Movimentos – Não é por acaso que surgem em todo o país movimentos negros e organizações não governamentais que defendem e divulgam a cultura dos afro-descendentes. Ao mesmo tempo, a produção literária e acadêmica cresce. Em março passado, por exemplo, a Universidade Cândido Mendes (UCAM) criou o Centro de Estudos Afro-Brasileiros, um desdobramento de um dos programas do Centro de Estudos Afro-Asiáticos, iniciado em 1973. Em parceria com o Consulado Norte-Americano e com a Biblioteca do Congresso dos Estados Unidos, a Pontifícia Universidade Católica do Rio de Janeiro (PUC-Rio) promove, nos dias 25 e 26 deste mês, o seminário Resistência e Inclusão - Encontro sobre Memória e História dos Afro-Brasileiros e Afro-Norte-Americanos.
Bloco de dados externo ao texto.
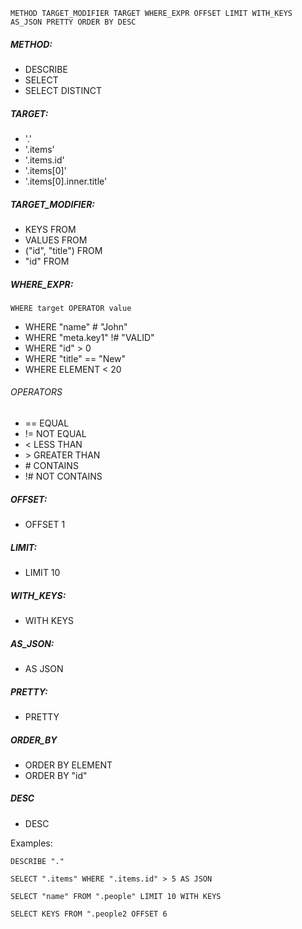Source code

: 
`METHOD TARGET_MODIFIER TARGET WHERE_EXPR OFFSET LIMIT WITH_KEYS AS_JSON PRETTY ORDER BY DESC`

##### METHOD:
* DESCRIBE
* SELECT
* SELECT DISTINCT

##### TARGET:
* '.'
* '.items'
* '.items.id'
* '.items[0]'
* '.items[0].inner.title'

##### TARGET_MODIFIER:
* KEYS FROM
* VALUES FROM
* ("id", "title") FROM
* "id" FROM

##### WHERE_EXPR:
`WHERE target OPERATOR value`
* WHERE "name" # "John"
* WHERE "meta.key1" !# "VALID"
* WHERE "id" > 0
* WHERE "title" == "New"
* WHERE ELEMENT < 20

###### OPERATORS
* == EQUAL
* != NOT EQUAL
* < LESS THAN
* \> GREATER THAN
* \# CONTAINS
* !# NOT CONTAINS

##### OFFSET:
* OFFSET 1

##### LIMIT:
* LIMIT 10

##### WITH_KEYS:
* WITH KEYS

##### AS_JSON:
* AS JSON

##### PRETTY:
* PRETTY

##### ORDER_BY
* ORDER BY ELEMENT
* ORDER BY "id"

##### DESC
* DESC

Examples:

`DESCRIBE "."`

`SELECT ".items" WHERE ".items.id" > 5 AS JSON`

`SELECT "name" FROM ".people" LIMIT 10 WITH KEYS`

`SELECT KEYS FROM ".people2 OFFSET 6`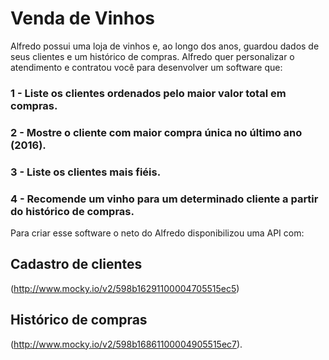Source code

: # Venda de Vinhos

Alfredo possui uma loja de vinhos e, ao longo dos anos, guardou dados de seus
clientes e um histórico de compras. Alfredo quer personalizar o atendimento e
contratou você para desenvolver um software que:

### 1 - Liste os clientes ordenados pelo maior valor total em compras.
### 2 - Mostre o cliente com maior compra única no último ano (2016).
### 3 - Liste os clientes mais fiéis.
### 4 - Recomende um vinho para um determinado cliente a partir do histórico de compras.

Para criar esse software o neto do Alfredo disponibilizou uma
API com: 

## Cadastro de clientes
(http://www.mocky.io/v2/598b16291100004705515ec5)

## Histórico de compras
(http://www.mocky.io/v2/598b16861100004905515ec7).
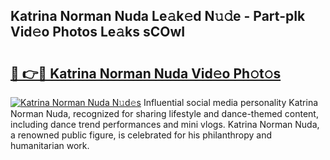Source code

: ## Katrina Norman Nuda Le𝚊k𝚎d N𝚞𝚍e - Part-pIk Vid𝚎o Photos Le𝚊ks sCOwI

# <h2><a href="http://fbezxm6.evod.top/?m=Katrina+Norman+Nuda">🔗 👉🔴 Katrina Norman Nuda Vid𝚎o Ph𝚘t𝚘s</a></h2>

[![Katrina Norman Nuda N𝚞d𝚎s](https://i.imgur.com/8V9OHl7.gif)](http://fbezxm6.evod.top/?m=Katrina+Norman+Nuda)
Influential social media personality Katrina Norman Nuda, recognized for sharing lifestyle and dance-themed content, including dance trend performances and mini vlogs. Katrina Norman Nuda, a renowned public figure, is celebrated for his philanthropy and humanitarian work. 
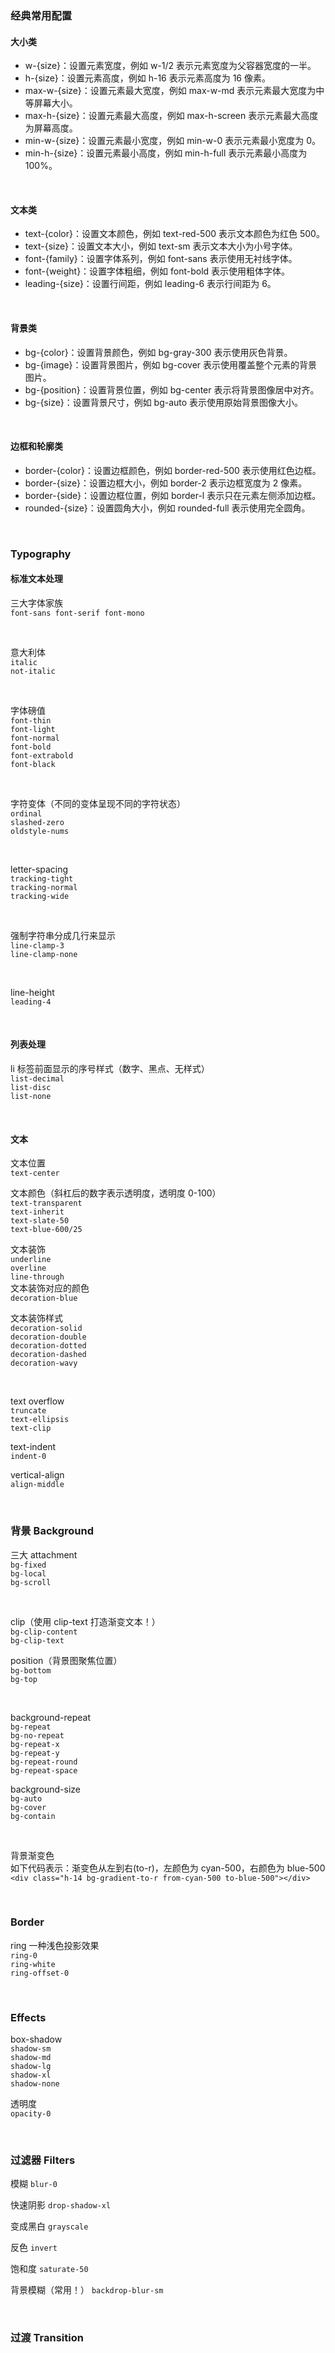 ### 经典常用配置

#### 大小类

- w-{size}：设置元素宽度，例如 w-1/2 表示元素宽度为父容器宽度的一半。
- h-{size}：设置元素高度，例如 h-16 表示元素高度为 16 像素。
- max-w-{size}：设置元素最大宽度，例如 max-w-md 表示元素最大宽度为中等屏幕大小。
- max-h-{size}：设置元素最大高度，例如 max-h-screen 表示元素最大高度为屏幕高度。
- min-w-{size}：设置元素最小宽度，例如 min-w-0 表示元素最小宽度为 0。
- min-h-{size}：设置元素最小高度，例如 min-h-full 表示元素最小高度为 100%。

<br>

#### 文本类

- text-{color}：设置文本颜色，例如 text-red-500 表示文本颜色为红色 500。
- text-{size}：设置文本大小，例如 text-sm 表示文本大小为小号字体。
- font-{family}：设置字体系列，例如 font-sans 表示使用无衬线字体。
- font-{weight}：设置字体粗细，例如 font-bold 表示使用粗体字体。
- leading-{size}：设置行间距，例如 leading-6 表示行间距为 6。

<br>

#### 背景类

- bg-{color}：设置背景颜色，例如 bg-gray-300 表示使用灰色背景。
- bg-{image}：设置背景图片，例如 bg-cover 表示使用覆盖整个元素的背景图片。
- bg-{position}：设置背景位置，例如 bg-center 表示将背景图像居中对齐。
- bg-{size}：设置背景尺寸，例如 bg-auto 表示使用原始背景图像大小。

<br>

#### 边框和轮廓类

- border-{color}：设置边框颜色，例如 border-red-500 表示使用红色边框。
- border-{size}：设置边框大小，例如 border-2 表示边框宽度为 2 像素。
- border-{side}：设置边框位置，例如 border-l 表示只在元素左侧添加边框。
- rounded-{size}：设置圆角大小，例如 rounded-full 表示使用完全圆角。

<br>

### Typography

#### 标准文本处理

三大字体家族  
`font-sans font-serif font-mono`

<br>

意大利体  
`italic`  
`not-italic`

<br>

字体磅值  
`font-thin`  
`font-light`  
`font-normal`  
`font-bold`  
`font-extrabold`  
`font-black`

<br>

字符变体（不同的变体呈现不同的字符状态）  
`ordinal`  
`slashed-zero`  
`oldstyle-nums`

<br>

letter-spacing  
`tracking-tight`  
`tracking-normal`  
`tracking-wide`

<br>

强制字符串分成几行来显示  
`line-clamp-3`  
`line-clamp-none`

<br>

line-height  
`leading-4`

<br>

#### 列表处理

li 标签前面显示的序号样式（数字、黑点、无样式）  
`list-decimal`  
`list-disc`  
`list-none`

<br>

#### 文本

文本位置  
`text-center`

文本颜色（斜杠后的数字表示透明度，透明度 0-100）  
`text-transparent`  
`text-inherit`  
`text-slate-50`  
`text-blue-600/25`

文本装饰  
`underline`  
`overline`  
`line-through`  
文本装饰对应的颜色  
`decoration-blue`

文本装饰样式  
`decoration-solid`  
`decoration-double`  
`decoration-dotted`  
`decoration-dashed`  
`decoration-wavy`

<br>

text overflow  
`truncate`  
`text-ellipsis`  
`text-clip`

text-indent  
`indent-0`

vertical-align  
`align-middle`

<br>

### 背景 Background

三大 attachment  
`bg-fixed`  
`bg-local`  
`bg-scroll`

<br>

clip（使用 clip-text 打造渐变文本！）  
`bg-clip-content`  
`bg-clip-text`

position（背景图聚焦位置）  
`bg-bottom`  
`bg-top`

<br>

background-repeat  
`bg-repeat`  
`bg-no-repeat`  
`bg-repeat-x`  
`bg-repeat-y`  
`bg-repeat-round`  
`bg-repeat-space`

background-size  
`bg-auto`  
`bg-cover`  
`bg-contain`

<br>

背景渐变色  
如下代码表示：渐变色从左到右(to-r)，左颜色为 cyan-500，右颜色为 blue-500  
`<div class="h-14 bg-gradient-to-r from-cyan-500 to-blue-500"></div>`

<br>

### Border

ring 一种浅色投影效果  
`ring-0`  
`ring-white`  
`ring-offset-0`

<br>

### Effects

box-shadow  
`shadow-sm`  
`shadow-md`  
`shadow-lg`  
`shadow-xl`  
`shadow-none`

透明度  
`opacity-0`

<br>

### 过滤器 Filters

模糊 `blur-0`

快速阴影 `drop-shadow-xl`

变成黑白 `grayscale`

反色 `invert`

饱和度 `saturate-50`

背景模糊（常用！） `backdrop-blur-sm`

<br>

### 过渡 Transition
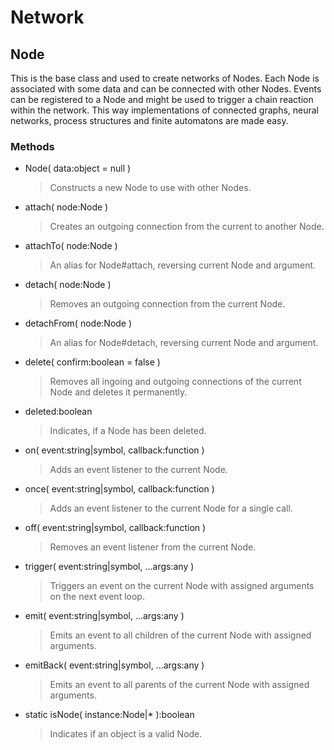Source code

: # Network

## Node
This is the base class and used to create networks of Nodes. Each Node is associated with some data and can be connected with other Nodes. Events can be registered to a Node and might be used to trigger a chain reaction within the network. This way implementations of connected graphs, neural networks, process structures and finite automatons are made easy.

### Methods
- Node( data:object = null )
    > Constructs a new Node to use with other Nodes.
- attach( node:Node )
    > Creates an outgoing connection from the current to another Node.
- attachTo( node:Node )
    > An alias for Node#attach, reversing current Node and argument.
- detach( node:Node )
    > Removes an outgoing connection from the current Node.
- detachFrom( node:Node )
    > An alias for Node#detach, reversing current Node and argument.
- delete( confirm:boolean = false )
    > Removes all ingoing and outgoing connections of the current Node and deletes it permanently.
- deleted:boolean
    > Indicates, if a Node has been deleted.
- on( event:string|symbol, callback:function )
    > Adds an event listener to the current Node.
- once( event:string|symbol, callback:function )
    > Adds an event listener to the current Node for a single call.
- off( event:string|symbol, callback:function )
    > Removes an event listener from the current Node.
- trigger( event:string|symbol, ...args:any )
    > Triggers an event on the current Node with assigned arguments on the next event loop.
- emit( event:string|symbol, ...args:any )
    > Emits an event to all children of the current Node with assigned arguments.
- emitBack( event:string|symbol, ...args:any )
    > Emits an event to all parents of the current Node with assigned arguments.
- static isNode( instance:Node|* ):boolean
    > Indicates if an object is a valid Node.
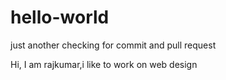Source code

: # hello-world
just another checking for commit and pull request

Hi,
      I am rajkumar,i like to work on web design
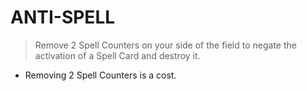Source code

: # ANTI-SPELL

> Remove 2 Spell Counters on your side of the field to negate the activation of a Spell Card and destroy it.

*   Removing 2 Spell Counters is a cost.
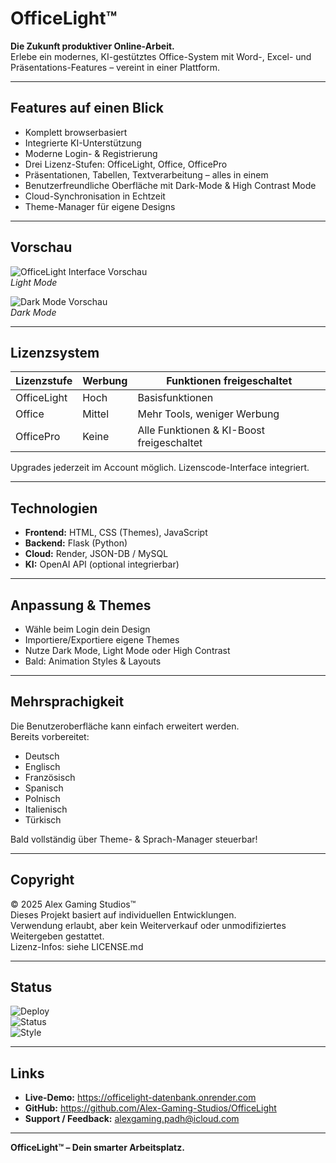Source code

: # OfficeLight™

**Die Zukunft produktiver Online-Arbeit.**  
Erlebe ein modernes, KI-gestütztes Office-System mit Word-, Excel- und Präsentations-Features – vereint in einer Plattform.

---

## Features auf einen Blick

- Komplett browserbasiert  
- Integrierte KI-Unterstützung  
- Moderne Login- & Registrierung  
- Drei Lizenz-Stufen: OfficeLight, Office, OfficePro  
- Präsentationen, Tabellen, Textverarbeitung – alles in einem  
- Benutzerfreundliche Oberfläche mit Dark-Mode & High Contrast Mode  
- Cloud-Synchronisation in Echtzeit  
- Theme-Manager für eigene Designs  

---

## Vorschau

![OfficeLight Interface Vorschau](https://raw.githubusercontent.com/Alex-Gaming-Studios/OfficeLight/main/assets/screenshots/preview-light.gif)  
_Light Mode_

![Dark Mode Vorschau](https://raw.githubusercontent.com/Alex-Gaming-Studios/OfficeLight/main/assets/screenshots/preview-dark.gif)  
_Dark Mode_

---

## Lizenzsystem

| Lizenzstufe  | Werbung     | Funktionen freigeschaltet             |
|--------------|-------------|---------------------------------------|
| OfficeLight  | Hoch        | Basisfunktionen                       |
| Office       | Mittel      | Mehr Tools, weniger Werbung           |
| OfficePro    | Keine       | Alle Funktionen & KI-Boost freigeschaltet |

Upgrades jederzeit im Account möglich. Lizenscode-Interface integriert.

---

## Technologien

- **Frontend:** HTML, CSS (Themes), JavaScript  
- **Backend:** Flask (Python)  
- **Cloud:** Render, JSON-DB / MySQL  
- **KI:** OpenAI API (optional integrierbar)  

---

## Anpassung & Themes

- Wähle beim Login dein Design  
- Importiere/Exportiere eigene Themes  
- Nutze Dark Mode, Light Mode oder High Contrast  
- Bald: Animation Styles & Layouts  

---

## Mehrsprachigkeit

Die Benutzeroberfläche kann einfach erweitert werden.  
Bereits vorbereitet:

- Deutsch  
- Englisch  
- Französisch  
- Spanisch  
- Polnisch  
- Italienisch  
- Türkisch  

Bald vollständig über Theme- & Sprach-Manager steuerbar!

---

## Copyright

© 2025 Alex Gaming Studios™  
Dieses Projekt basiert auf individuellen Entwicklungen.  
Verwendung erlaubt, aber kein Weiterverkauf oder unmodifiziertes Weitergeben gestattet.  
Lizenz-Infos: siehe LICENSE.md  

---

## Status

![Deploy](https://img.shields.io/badge/Deploy-Live-brightgreen)  
![Status](https://img.shields.io/badge/Status-Beta-blue)  
![Style](https://img.shields.io/badge/Design-Futuristisch-9cf)  

---

## Links

- **Live-Demo:** https://officelight-datenbank.onrender.com  
- **GitHub:** https://github.com/Alex-Gaming-Studios/OfficeLight  
- **Support / Feedback:** alexgaming.padh@icloud.com  

---

**OfficeLight™ – Dein smarter Arbeitsplatz.**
Contradição – O assunto ganha cada vez mais espaço tanto no meio acadêmico quanto na imprensa. Em maio deste ano, o Instituto Brasileiro de Geografia e Estatística (IBGE) divulgou os dados do Censo 2000. O levantamento mostrou que, de 1991 para 2000, o número de pessoas que se auto-declararam negras passou de 5% para 6,2% – chegando à casa dos 10,4 milhões. O que não deixa de ser uma grande contradição. Afinal, depois da Nigéria, o Brasil é o país que concentra a maior população negra do mundo.

Indicador – Mas sob o ponto de vista histórico, trata-se de um dado extremamente interessante, como explica o professor Manolo Florentino: “É um indicador extraordinário. Mostra que o negro está se valorizando. Mais interessante ainda é o novo tipo de casal misto que vem se formando. Antigamente, havia pares de homens brancos com mulheres negras. Hoje, crescem as relações entre homens negros e mulheres brancas. O que acaba promovendo, mesmo que lentamente, mudanças profundas”.

Mães – Mudanças de ordem social e cultural. A mãe, historicamente ligada à educação dos filhos, passa a valorizar também a cultura e a tradição dos negros. O preconceito, se não desaparece, é amenizado. A criança do casal cresce em um ambiente de respeito às diferenças e de valorização da cultura do ser humano, seja ela de que etnia for.